* **Exercise instructions**
Work out the count of lines in the entries below that include "dadelantado", and write only that count.

(Dataset entries)
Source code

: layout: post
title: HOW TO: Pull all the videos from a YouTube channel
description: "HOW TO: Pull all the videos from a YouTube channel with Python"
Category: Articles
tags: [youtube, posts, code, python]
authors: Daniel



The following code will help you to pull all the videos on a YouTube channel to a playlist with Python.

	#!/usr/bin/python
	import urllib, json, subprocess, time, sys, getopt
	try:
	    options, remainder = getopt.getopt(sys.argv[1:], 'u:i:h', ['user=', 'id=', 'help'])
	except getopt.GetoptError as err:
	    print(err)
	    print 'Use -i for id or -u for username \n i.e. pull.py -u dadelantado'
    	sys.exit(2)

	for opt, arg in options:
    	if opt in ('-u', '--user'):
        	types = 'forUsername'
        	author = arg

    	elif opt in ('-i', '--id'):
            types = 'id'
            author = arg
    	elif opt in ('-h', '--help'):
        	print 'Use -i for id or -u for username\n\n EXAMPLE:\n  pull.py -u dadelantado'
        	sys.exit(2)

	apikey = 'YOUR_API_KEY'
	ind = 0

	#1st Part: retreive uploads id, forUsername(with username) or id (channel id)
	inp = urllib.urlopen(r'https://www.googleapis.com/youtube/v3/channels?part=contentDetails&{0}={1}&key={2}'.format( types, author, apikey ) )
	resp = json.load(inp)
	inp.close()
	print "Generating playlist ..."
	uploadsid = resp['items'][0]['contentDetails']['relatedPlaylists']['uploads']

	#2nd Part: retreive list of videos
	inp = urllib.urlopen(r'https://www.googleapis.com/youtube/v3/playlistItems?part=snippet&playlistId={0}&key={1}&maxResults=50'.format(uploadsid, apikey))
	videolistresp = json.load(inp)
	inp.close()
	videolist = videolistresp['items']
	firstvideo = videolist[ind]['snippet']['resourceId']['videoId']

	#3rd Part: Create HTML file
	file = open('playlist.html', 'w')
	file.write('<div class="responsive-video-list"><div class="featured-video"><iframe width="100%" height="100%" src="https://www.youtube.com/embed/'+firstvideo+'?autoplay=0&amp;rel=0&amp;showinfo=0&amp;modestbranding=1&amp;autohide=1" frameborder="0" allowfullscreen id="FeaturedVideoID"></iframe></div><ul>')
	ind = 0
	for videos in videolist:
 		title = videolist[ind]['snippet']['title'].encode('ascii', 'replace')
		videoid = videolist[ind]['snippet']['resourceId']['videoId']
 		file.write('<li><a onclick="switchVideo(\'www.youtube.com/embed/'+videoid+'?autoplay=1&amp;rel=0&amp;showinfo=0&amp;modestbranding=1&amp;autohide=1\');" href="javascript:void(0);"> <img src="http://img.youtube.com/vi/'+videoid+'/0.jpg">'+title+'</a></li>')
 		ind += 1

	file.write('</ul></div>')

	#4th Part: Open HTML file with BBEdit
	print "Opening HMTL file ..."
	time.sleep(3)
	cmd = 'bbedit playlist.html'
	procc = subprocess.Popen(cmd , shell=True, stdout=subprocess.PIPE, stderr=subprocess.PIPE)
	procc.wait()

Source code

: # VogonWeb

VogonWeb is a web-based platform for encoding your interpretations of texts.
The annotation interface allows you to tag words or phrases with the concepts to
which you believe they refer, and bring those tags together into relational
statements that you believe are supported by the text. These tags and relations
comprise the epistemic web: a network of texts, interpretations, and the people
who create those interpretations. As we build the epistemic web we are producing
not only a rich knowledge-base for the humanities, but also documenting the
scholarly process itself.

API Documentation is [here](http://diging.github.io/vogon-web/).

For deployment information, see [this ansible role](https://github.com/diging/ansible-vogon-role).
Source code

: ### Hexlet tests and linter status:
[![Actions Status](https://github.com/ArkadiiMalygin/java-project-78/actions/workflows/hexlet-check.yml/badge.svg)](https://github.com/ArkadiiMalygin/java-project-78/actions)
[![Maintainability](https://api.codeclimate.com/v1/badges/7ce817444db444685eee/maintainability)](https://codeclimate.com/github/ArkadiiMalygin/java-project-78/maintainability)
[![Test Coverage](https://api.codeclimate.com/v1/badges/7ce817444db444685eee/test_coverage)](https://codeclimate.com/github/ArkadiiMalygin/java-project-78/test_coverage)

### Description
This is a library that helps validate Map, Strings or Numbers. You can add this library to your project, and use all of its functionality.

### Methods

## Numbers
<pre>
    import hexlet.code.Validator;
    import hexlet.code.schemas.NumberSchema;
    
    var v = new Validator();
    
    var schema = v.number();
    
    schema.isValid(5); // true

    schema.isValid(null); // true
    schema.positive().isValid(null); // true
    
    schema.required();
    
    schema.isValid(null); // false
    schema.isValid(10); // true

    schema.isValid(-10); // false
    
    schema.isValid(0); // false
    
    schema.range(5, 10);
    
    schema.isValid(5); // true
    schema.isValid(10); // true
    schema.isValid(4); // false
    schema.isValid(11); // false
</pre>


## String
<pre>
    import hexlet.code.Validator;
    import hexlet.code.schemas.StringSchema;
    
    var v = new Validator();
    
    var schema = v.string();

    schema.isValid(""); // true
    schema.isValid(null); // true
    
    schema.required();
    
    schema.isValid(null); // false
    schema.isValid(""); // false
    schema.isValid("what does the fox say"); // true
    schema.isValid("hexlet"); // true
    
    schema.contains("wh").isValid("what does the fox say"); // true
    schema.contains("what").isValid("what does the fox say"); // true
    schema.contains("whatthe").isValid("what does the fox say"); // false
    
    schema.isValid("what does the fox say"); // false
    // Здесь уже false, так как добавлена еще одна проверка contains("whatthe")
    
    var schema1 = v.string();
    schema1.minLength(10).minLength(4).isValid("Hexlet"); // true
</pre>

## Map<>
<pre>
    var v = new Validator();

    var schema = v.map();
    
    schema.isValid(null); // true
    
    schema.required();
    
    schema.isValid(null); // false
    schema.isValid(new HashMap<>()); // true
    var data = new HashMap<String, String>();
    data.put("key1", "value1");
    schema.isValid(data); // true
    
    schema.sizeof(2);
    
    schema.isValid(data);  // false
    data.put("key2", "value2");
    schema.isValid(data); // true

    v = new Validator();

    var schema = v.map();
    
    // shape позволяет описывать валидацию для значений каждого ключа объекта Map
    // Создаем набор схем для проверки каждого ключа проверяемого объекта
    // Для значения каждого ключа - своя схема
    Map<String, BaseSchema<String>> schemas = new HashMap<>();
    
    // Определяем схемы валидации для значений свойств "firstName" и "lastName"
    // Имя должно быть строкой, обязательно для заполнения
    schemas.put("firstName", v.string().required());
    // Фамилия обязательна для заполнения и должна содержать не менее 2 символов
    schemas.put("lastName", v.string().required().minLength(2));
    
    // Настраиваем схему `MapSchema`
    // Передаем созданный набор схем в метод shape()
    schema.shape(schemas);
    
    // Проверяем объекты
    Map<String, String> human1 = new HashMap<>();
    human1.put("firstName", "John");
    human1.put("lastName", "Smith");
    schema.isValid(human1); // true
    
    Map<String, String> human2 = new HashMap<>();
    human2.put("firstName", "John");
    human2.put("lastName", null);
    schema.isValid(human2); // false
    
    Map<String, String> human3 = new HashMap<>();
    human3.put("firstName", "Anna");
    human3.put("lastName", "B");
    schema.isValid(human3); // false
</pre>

* **Problem solution**
2